Wednesday, December 03, 2003

“Sometimes - I just have to go off on the stupid”

-or-

A quickie review of “The Simple Life”

Never have a group of letters formed into words rang more true (thanks to Amy for putting those letters together). I tried watching “The Simple Life” with Paris Hilton & Nicole Richie last night, just out of curiosity. To be honest, I really can’t stand reality shows. The last one that I watched with any regularnessity was “The Real World” when they were in Los Angeles. I’m sorry, but reality shows are about the furthest thing from reality. You want reality? Let’s try “The Real World: Yucaipa.” Watch as Jay gets up in the morning with a really bad case of Gumbyhead. Follow Jay as he goes to work & does his best to keep from going postal on idiot CSR’s. Spend the evening with Jay as he surfs the web for useless & bizarre sites.

Ahem...anyway, as I said, I tried watching Tweedle Dumb & Dumber last night. The sheer amount of raw stupidity generated by these two (Hilton in particular) was stunning. How these two have managed to function this long with nothing above the brainstem is nothing short of amazing. Prime examples:

When talking about Wal-Mart (Richie was asking if their hosts hung out there), Hilton asked, “What’s Wal-Mart?” & followed that gem up with something to the effect of “Do they sell walls?” My head started feeling numb at that point.

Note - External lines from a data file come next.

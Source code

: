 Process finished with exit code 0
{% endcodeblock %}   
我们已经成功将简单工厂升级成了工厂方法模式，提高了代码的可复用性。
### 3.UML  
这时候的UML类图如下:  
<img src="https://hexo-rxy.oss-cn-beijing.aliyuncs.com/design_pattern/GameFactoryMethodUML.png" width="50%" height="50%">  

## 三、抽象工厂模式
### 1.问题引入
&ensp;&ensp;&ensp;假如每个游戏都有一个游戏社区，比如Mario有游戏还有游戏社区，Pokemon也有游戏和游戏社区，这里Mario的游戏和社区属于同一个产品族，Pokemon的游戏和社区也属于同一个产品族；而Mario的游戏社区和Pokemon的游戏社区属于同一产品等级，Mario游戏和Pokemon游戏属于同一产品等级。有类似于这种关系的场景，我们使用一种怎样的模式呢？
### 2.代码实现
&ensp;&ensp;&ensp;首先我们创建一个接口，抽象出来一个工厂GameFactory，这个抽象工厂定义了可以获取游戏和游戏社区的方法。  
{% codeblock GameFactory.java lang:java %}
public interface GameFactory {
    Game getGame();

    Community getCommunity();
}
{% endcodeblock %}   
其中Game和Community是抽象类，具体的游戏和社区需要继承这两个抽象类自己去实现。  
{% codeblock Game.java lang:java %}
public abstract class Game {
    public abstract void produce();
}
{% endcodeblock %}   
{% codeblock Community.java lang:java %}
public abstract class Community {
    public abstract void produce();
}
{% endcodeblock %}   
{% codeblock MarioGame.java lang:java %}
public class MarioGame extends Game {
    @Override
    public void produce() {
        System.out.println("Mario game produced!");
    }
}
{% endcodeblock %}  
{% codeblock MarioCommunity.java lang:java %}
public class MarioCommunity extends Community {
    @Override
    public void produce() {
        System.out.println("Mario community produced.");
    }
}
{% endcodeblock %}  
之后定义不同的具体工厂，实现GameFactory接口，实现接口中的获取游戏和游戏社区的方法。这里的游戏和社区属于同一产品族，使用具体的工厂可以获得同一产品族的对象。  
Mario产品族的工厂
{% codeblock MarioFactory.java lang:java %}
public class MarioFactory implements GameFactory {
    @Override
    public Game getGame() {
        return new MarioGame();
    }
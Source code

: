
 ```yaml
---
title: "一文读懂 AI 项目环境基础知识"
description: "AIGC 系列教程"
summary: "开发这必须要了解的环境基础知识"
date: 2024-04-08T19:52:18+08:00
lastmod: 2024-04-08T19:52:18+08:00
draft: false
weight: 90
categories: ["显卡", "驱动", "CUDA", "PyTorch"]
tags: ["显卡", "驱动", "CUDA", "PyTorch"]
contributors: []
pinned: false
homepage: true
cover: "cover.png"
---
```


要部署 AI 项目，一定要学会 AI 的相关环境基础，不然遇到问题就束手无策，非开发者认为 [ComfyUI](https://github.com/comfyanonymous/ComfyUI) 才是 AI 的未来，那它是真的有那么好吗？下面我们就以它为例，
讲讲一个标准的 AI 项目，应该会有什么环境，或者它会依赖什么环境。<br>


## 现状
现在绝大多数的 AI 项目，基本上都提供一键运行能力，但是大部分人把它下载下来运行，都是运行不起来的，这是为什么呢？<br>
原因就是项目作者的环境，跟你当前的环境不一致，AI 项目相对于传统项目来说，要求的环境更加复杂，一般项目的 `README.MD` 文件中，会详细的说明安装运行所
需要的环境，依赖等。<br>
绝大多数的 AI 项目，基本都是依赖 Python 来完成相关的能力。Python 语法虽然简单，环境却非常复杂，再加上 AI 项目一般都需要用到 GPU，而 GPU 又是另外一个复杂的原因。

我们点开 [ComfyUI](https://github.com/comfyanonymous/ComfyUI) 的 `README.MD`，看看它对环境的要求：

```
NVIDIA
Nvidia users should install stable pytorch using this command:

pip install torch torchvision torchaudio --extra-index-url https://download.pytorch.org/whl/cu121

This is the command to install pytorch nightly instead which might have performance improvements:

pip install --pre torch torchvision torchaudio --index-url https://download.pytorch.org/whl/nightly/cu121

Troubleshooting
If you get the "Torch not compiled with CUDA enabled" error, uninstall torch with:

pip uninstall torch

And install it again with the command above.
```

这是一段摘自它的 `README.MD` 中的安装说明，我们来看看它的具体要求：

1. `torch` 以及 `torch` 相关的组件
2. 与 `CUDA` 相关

Later, the Wonder Twins are sent to the store to get some groceries (pigs feet, of course, because that’s what everybody in Arkansas eats…peh). One of the other items on the list was generic bottled water. A simple thing to find – for someone who knows what the word generic means. Yes - Hilton actually asked what generic meant. I realize that we run in different circles & that for some of us "generic" is a brand name & all, but fer cryin' out loud...

After that display of brilliance, I felt a pop in my brain & had to turn the channel, lest I suffered permanent brain damage.

So, to wrap this little review up, the show is beyond stupid. My advice? Find something more worthwhile to do than watch two oxygen starved brains try form coherent thoughts. I dunno…pick lint from your belly button & make a sweater. Alphabetize your utensil drawer. Make a self portrait out of macaroni & Elmer's glue. Any of these ideas would be a better & more productive way to spend the evening.